The business has a growing base of clients, including many from the world of Broadway. They recently designed bouquets for the opening of the Museum of Broadway, and there is a Boo-Kay outpost at the London Coliseum, the largest West End theater. The team remains small: Fairchild, Perry, floral operations manager Ian Stack and business manager Brad Schlagheck. The company sells arrangements online that range in price from $80 for a hand-tied bouquet to $600 for a grander arrangement called “The Showstopper.”

As for the future, Fairchild said he was grateful to know “how to work with flowers and make them dance.” But he is not done dancing yet. “When I look at my career so far, it’s definitely not done.”

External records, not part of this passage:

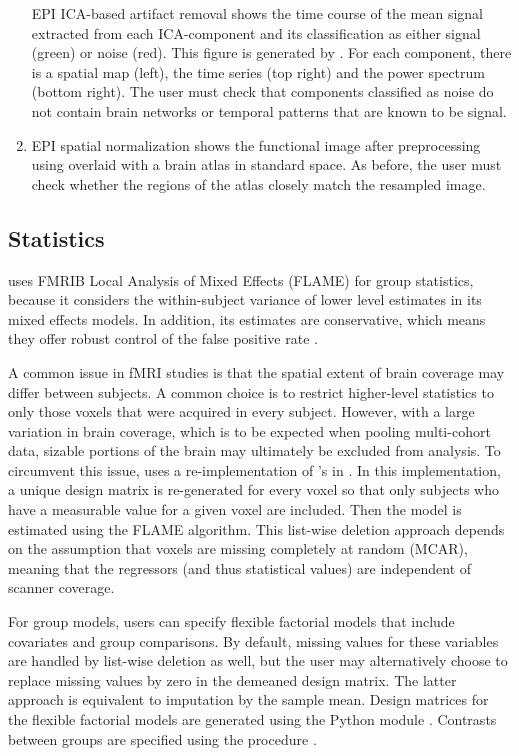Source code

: \begin{enumerate}[leftmargin=*]
EPI ICA-based artifact removal shows the time course of the mean signal
extracted from each ICA-component and its classification as either signal
(green) or noise (red). This figure is generated by . For
each component, there is a spatial map (left), the time series (top right)
and the power spectrum (bottom right). The user must check that components
classified as noise do not contain brain networks or temporal patterns that
are known to be signal.

\item

EPI spatial normalization shows the functional image after preprocessing
using  overlaid with a brain atlas in standard space. As
before, the user must check whether the regions of the atlas closely match
the resampled image.

\end{enumerate}

\subsection{Statistics}\label{sec:statistics}

 uses  FMRIB Local Analysis of Mixed Effects
(FLAME) \parencite{10.1016/j.neuroimage.2003.12.023} for group statistics,
because it considers the within-subject variance of lower level estimates
in its mixed effects models. In addition, its estimates are conservative,
which means they offer robust control of the false positive rate
\parencite{10.1073/pnas.1602413113}.

A common issue in fMRI studies is that the spatial extent of brain coverage
may differ between subjects. A common choice is to restrict higher-level
statistics to only those voxels that were acquired in every subject.
However, with a large variation in brain coverage, which is to be expected
when pooling multi-cohort data, sizable portions of the brain may
ultimately be excluded from analysis. To circumvent this issue,
 uses a re-implementation of 's  in
 \parencite{10.1038/s41586-020-2649-2}. In this implementation, a
unique design matrix is re-generated for every voxel so that only subjects
who have a measurable value for a given voxel are included. Then the model
is estimated using the FLAME algorithm. This list-wise deletion approach
depends on the assumption that voxels are missing completely at random
(MCAR), meaning that the regressors (and thus statistical values) are
independent of scanner coverage.

For group models, users can specify flexible factorial models that include
covariates and group comparisons. By default, missing values for these
variables are handled by list-wise deletion as well, but the user may
alternatively choose to replace missing values by zero in the demeaned
design matrix. The latter approach is equivalent to imputation by the
sample mean. Design matrices for the flexible factorial models are
generated using the Python module 
\parencite{nathaniel_j_smith_2018_1472929}. Contrasts between groups are
specified using the  procedure \parencite{jssv069i01}.


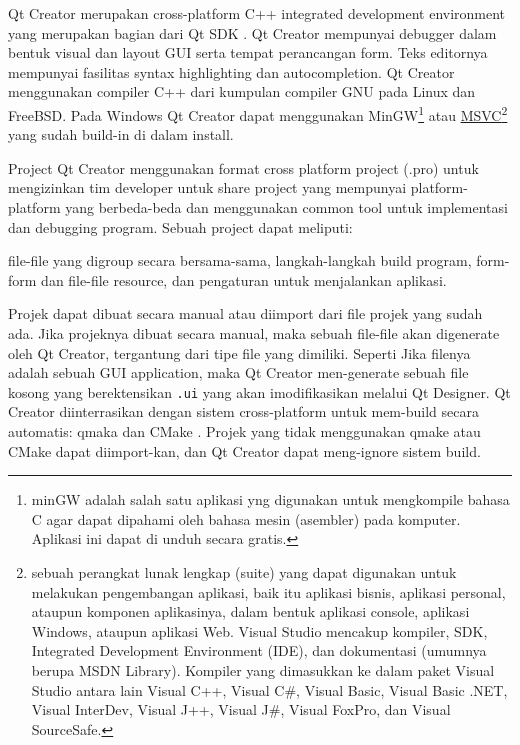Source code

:Qt Creator merupakan cross-platform C++ integrated development
environment yang merupakan bagian dari Qt SDK . Qt Creator mempunyai
debugger dalam bentuk visual dan layout GUI  serta tempat perancangan
form. Teks editornya mempunyai fasilitas syntax highlighting dan
autocompletion. Qt Creator menggunakan compiler C++ dari kumpulan
compiler GNU pada Linux dan FreeBSD. Pada Windows  Qt Creator dapat
menggunakan MinGW\footnote{minGW adalah salah satu aplikasi yng
  digunakan untuk mengkompile bahasa C agar dapat dipahami oleh bahasa
  mesin (asembler) pada komputer. Aplikasi ini dapat di unduh secara
  gratis.} atau
\href{https://id.wikipedia.org/wiki/Microsoft_Visual_Studio_Express}{MSVC}\footnote{sebuah perangkat lunak lengkap (suite) yang dapat digunakan untuk melakukan pengembangan aplikasi, baik itu aplikasi bisnis, aplikasi personal, ataupun komponen aplikasinya, dalam bentuk aplikasi console, aplikasi Windows, ataupun aplikasi Web. Visual Studio mencakup kompiler, SDK, Integrated Development Environment (IDE), dan dokumentasi (umumnya berupa MSDN Library). Kompiler yang dimasukkan ke dalam paket Visual Studio antara lain Visual C++, Visual C\#, Visual Basic, Visual Basic .NET, Visual InterDev, Visual J++, Visual J\#, Visual FoxPro, dan Visual SourceSafe.}
yang sudah build-in di dalam install.

Project Qt Creator menggunakan format cross platform project (.pro)
untuk mengizinkan tim developer untuk share project yang mempunyai
platform-platform yang berbeda-beda dan menggunakan common tool untuk
implementasi dan debugging program. Sebuah project dapat meliputi:

file-file yang digroup secara bersama-sama, langkah-langkah build
program, form-form dan file-file resource, dan pengaturan untuk
menjalankan aplikasi.

Projek dapat dibuat secara manual atau diimport dari file projek yang
sudah ada. Jika projeknya dibuat secara manual, maka sebuah file-file
akan digenerate oleh Qt Creator, tergantung dari tipe file yang
dimiliki. Seperti Jika filenya adalah sebuah GUI application, maka Qt
Creator men-generate sebuah file kosong yang berektensikan \texttt{.ui}
yang akan imodifikasikan melalui Qt Designer. Qt Creator diinterrasikan
dengan sistem cross-platform untuk mem-build secara automatis: qmaka dan CMake
. Projek yang tidak menggunakan qmake atau CMake dapat
diimport-kan, dan Qt Creator dapat meng-ignore sistem build.

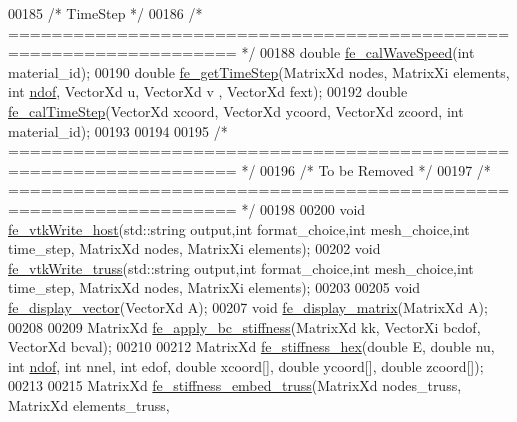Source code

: \begin{DoxyCode}
00185 \textcolor{comment}{/* TimeStep */}
00186 \textcolor{comment}{/* =================================================================== */}
00188 \textcolor{keywordtype}{double} \hyperlink{functions_8h_a20aed1a2d3d8b470592491a96e60be87}{fe\_calWaveSpeed}(\textcolor{keywordtype}{int} material\_id);
00190 \textcolor{keywordtype}{double} \hyperlink{functions_8h_a537640b537f4b485607b062f2c25d974}{fe\_getTimeStep}(MatrixXd nodes, MatrixXi elements, \textcolor{keywordtype}{int} \hyperlink{_global_variables_8h_aa789fe4d8a13fd0990b630909430d5d0}{ndof}, VectorXd u, VectorXd v
      , VectorXd fext);
00192 \textcolor{keywordtype}{double} \hyperlink{functions_8h_a295b08cc71d5af080f0450614a01a4e6}{fe\_calTimeStep}(VectorXd xcoord, VectorXd ycoord, VectorXd zcoord, \textcolor{keywordtype}{int} material\_id);
00193 
00194 
00195 \textcolor{comment}{/* =================================================================== */}
00196 \textcolor{comment}{/* To be Removed */}
00197 \textcolor{comment}{/* =================================================================== */}
00198 
00200 \textcolor{keywordtype}{void} \hyperlink{functions_8h_ae02497eb9e23d26212b7a1301fc5b04b}{fe\_vtkWrite\_host}(std::string output,\textcolor{keywordtype}{int} format\_choice,\textcolor{keywordtype}{int} mesh\_choice,\textcolor{keywordtype}{int} time\_step,
      MatrixXd nodes, MatrixXi elements);
00202 \textcolor{keywordtype}{void} \hyperlink{functions_8h_a35bde18dc6d9d842ff0bec995327d441}{fe\_vtkWrite\_truss}(std::string output,\textcolor{keywordtype}{int} format\_choice,\textcolor{keywordtype}{int} mesh\_choice,\textcolor{keywordtype}{int} time\_step,
      MatrixXd nodes, MatrixXi elements);
00203 
00205 \textcolor{keywordtype}{void} \hyperlink{functions_8h_ab3e39c6d01b6fd10c9e264731cef75dc}{fe\_display\_vector}(VectorXd A);
00207 \textcolor{keywordtype}{void} \hyperlink{functions_8h_a5110a192d089c6b26744b9e9d67a7c2d}{fe\_display\_matrix}(MatrixXd A);
00208 
00209 MatrixXd \hyperlink{functions_8h_a3c73fda948017ac96aeb19889cfc1cba}{fe\_apply\_bc\_stiffness}(MatrixXd kk, VectorXi bcdof, VectorXd bcval);
00210 
00212 MatrixXd \hyperlink{functions_8h_a9378d4fc517465015411134456235a76}{fe\_stiffness\_hex}(\textcolor{keywordtype}{double} E, \textcolor{keywordtype}{double} nu, \textcolor{keywordtype}{int} \hyperlink{_global_variables_8h_aa789fe4d8a13fd0990b630909430d5d0}{ndof}, \textcolor{keywordtype}{int} nnel, \textcolor{keywordtype}{int} edof, \textcolor{keywordtype}{double} 
      xcoord[], \textcolor{keywordtype}{double} ycoord[], \textcolor{keywordtype}{double} zcoord[]);
00213 
00215 MatrixXd \hyperlink{functions_8h_ab3798340a27f0972299b3820aab0ccba}{fe\_stiffness\_embed\_truss}(MatrixXd nodes\_truss, MatrixXd elements\_truss, \textcolor{keywordtype}{
}
\end{DoxyCode}
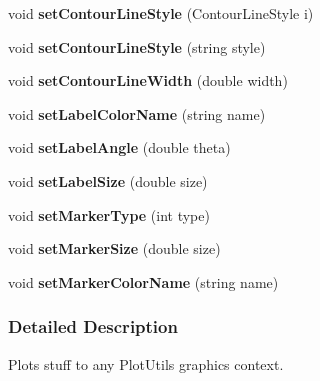 \begin{DoxyCompactItemize}
\item 
\hypertarget{classPlotMaker_a8d54078c82180263e11a3e01b8c107b5}{
void {\bfseries setContourLineStyle} (ContourLineStyle i)}
\label{classPlotMaker_a8d54078c82180263e11a3e01b8c107b5}

\item 
\hypertarget{classPlotMaker_af74e3b47a48ae889507344fb3bacae99}{
void {\bfseries setContourLineStyle} (string style)}
\label{classPlotMaker_af74e3b47a48ae889507344fb3bacae99}

\item 
\hypertarget{classPlotMaker_ac92f06122e096dcdfca991043ba86f88}{
void {\bfseries setContourLineWidth} (double width)}
\label{classPlotMaker_ac92f06122e096dcdfca991043ba86f88}

\item 
\hypertarget{classPlotMaker_a22b1936859ca0dc6d16f5fbdab85ae7e}{
void {\bfseries setLabelColorName} (string name)}
\label{classPlotMaker_a22b1936859ca0dc6d16f5fbdab85ae7e}

\item 
\hypertarget{classPlotMaker_af5d99fde6879bdf5895c96e371d08b9a}{
void {\bfseries setLabelAngle} (double theta)}
\label{classPlotMaker_af5d99fde6879bdf5895c96e371d08b9a}

\item 
\hypertarget{classPlotMaker_aee9b0f531899476e0cee2f0904dc1d24}{
void {\bfseries setLabelSize} (double size)}
\label{classPlotMaker_aee9b0f531899476e0cee2f0904dc1d24}

\item 
\hypertarget{classPlotMaker_a826826775cce241941fca3288c3a9a1b}{
void {\bfseries setMarkerType} (int type)}
\label{classPlotMaker_a826826775cce241941fca3288c3a9a1b}

\item 
\hypertarget{classPlotMaker_aefd113e385e3004f653b80043632ca9a}{
void {\bfseries setMarkerSize} (double size)}
\label{classPlotMaker_aefd113e385e3004f653b80043632ca9a}

\item 
\hypertarget{classPlotMaker_a75a64d353ee5b816c9381411fd263c0c}{
void {\bfseries setMarkerColorName} (string name)}
\label{classPlotMaker_a75a64d353ee5b816c9381411fd263c0c}

\end{DoxyCompactItemize}


\subsubsection{Detailed Description}
Plots stuff to any PlotUtils graphics context. 

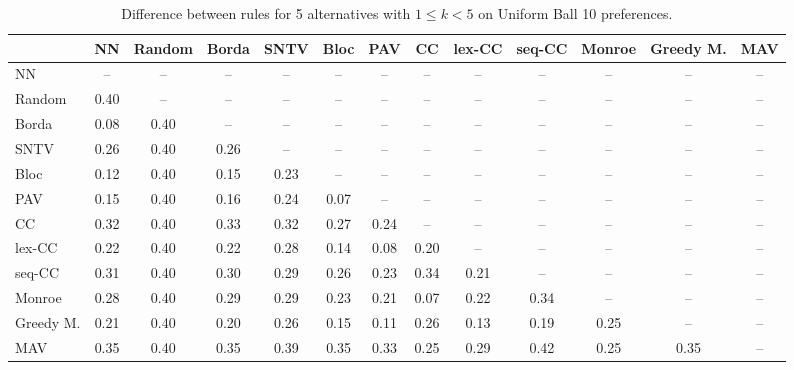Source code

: 
\begin{table*}[h!]
\centering
\begin{tabular}{lcccccccccccc}
\toprule
 & NN & Random & Borda & SNTV & Bloc & PAV & CC & lex-CC & seq-CC & Monroe & Greedy M. & MAV \\
\midrule
NN & -- & -- & -- & -- & -- & -- & -- & -- & -- & -- & -- & -- \\
Random & 0.40 & -- & -- & -- & -- & -- & -- & -- & -- & -- & -- & -- \\
Borda & 0.08 & 0.40 & -- & -- & -- & -- & -- & -- & -- & -- & -- & -- \\
SNTV & 0.26 & 0.40 & 0.26 & -- & -- & -- & -- & -- & -- & -- & -- & -- \\
Bloc & 0.12 & 0.40 & 0.15 & 0.23 & -- & -- & -- & -- & -- & -- & -- & -- \\
PAV & 0.15 & 0.40 & 0.16 & 0.24 & 0.07 & -- & -- & -- & -- & -- & -- & -- \\
CC & 0.32 & 0.40 & 0.33 & 0.32 & 0.27 & 0.24 & -- & -- & -- & -- & -- & -- \\
lex-CC & 0.22 & 0.40 & 0.22 & 0.28 & 0.14 & 0.08 & 0.20 & -- & -- & -- & -- & -- \\
seq-CC & 0.31 & 0.40 & 0.30 & 0.29 & 0.26 & 0.23 & 0.34 & 0.21 & -- & -- & -- & -- \\
Monroe & 0.28 & 0.40 & 0.29 & 0.29 & 0.23 & 0.21 & 0.07 & 0.22 & 0.34 & -- & -- & -- \\
Greedy M. & 0.21 & 0.40 & 0.20 & 0.26 & 0.15 & 0.11 & 0.26 & 0.13 & 0.19 & 0.25 & -- & -- \\
MAV & 0.35 & 0.40 & 0.35 & 0.39 & 0.35 & 0.33 & 0.25 & 0.29 & 0.42 & 0.25 & 0.35 & -- \\
\bottomrule
\end{tabular}

\caption{Difference between rules for 5 alternatives with $1 \leq k < 5$ on Uniform Ball 10 preferences.}
\end{table*}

For now, he is balancing his performance career with his floral business, and excited about the opportunities ahead of him and his team. One of their dreams is to use the new space, which is open by appointment only, to foster community by offering floral-design classes or wreath-making workshops for the holidays.

At Boo-Kay’s storefront opening event, guests one might recognize from a Playbill toasted to the new shop near a towering, 6-foot rainbow floral display. The display window became a stage as Johnson sang two songs for the intimate crowd, praising Fairchild and the Boo-Kay team for creating “little artistic oases amid artistic drought.”

Introducing his second song, Johnson quipped, “Here’s a little song that’s a bit on the nose for this evening.” He sang “The Rose,” drawing laughter when he sang the lyric, “I say love, it is a flower.” He later invited the audience to sing along — a dangerous proposal in perhaps any other room, but not this one.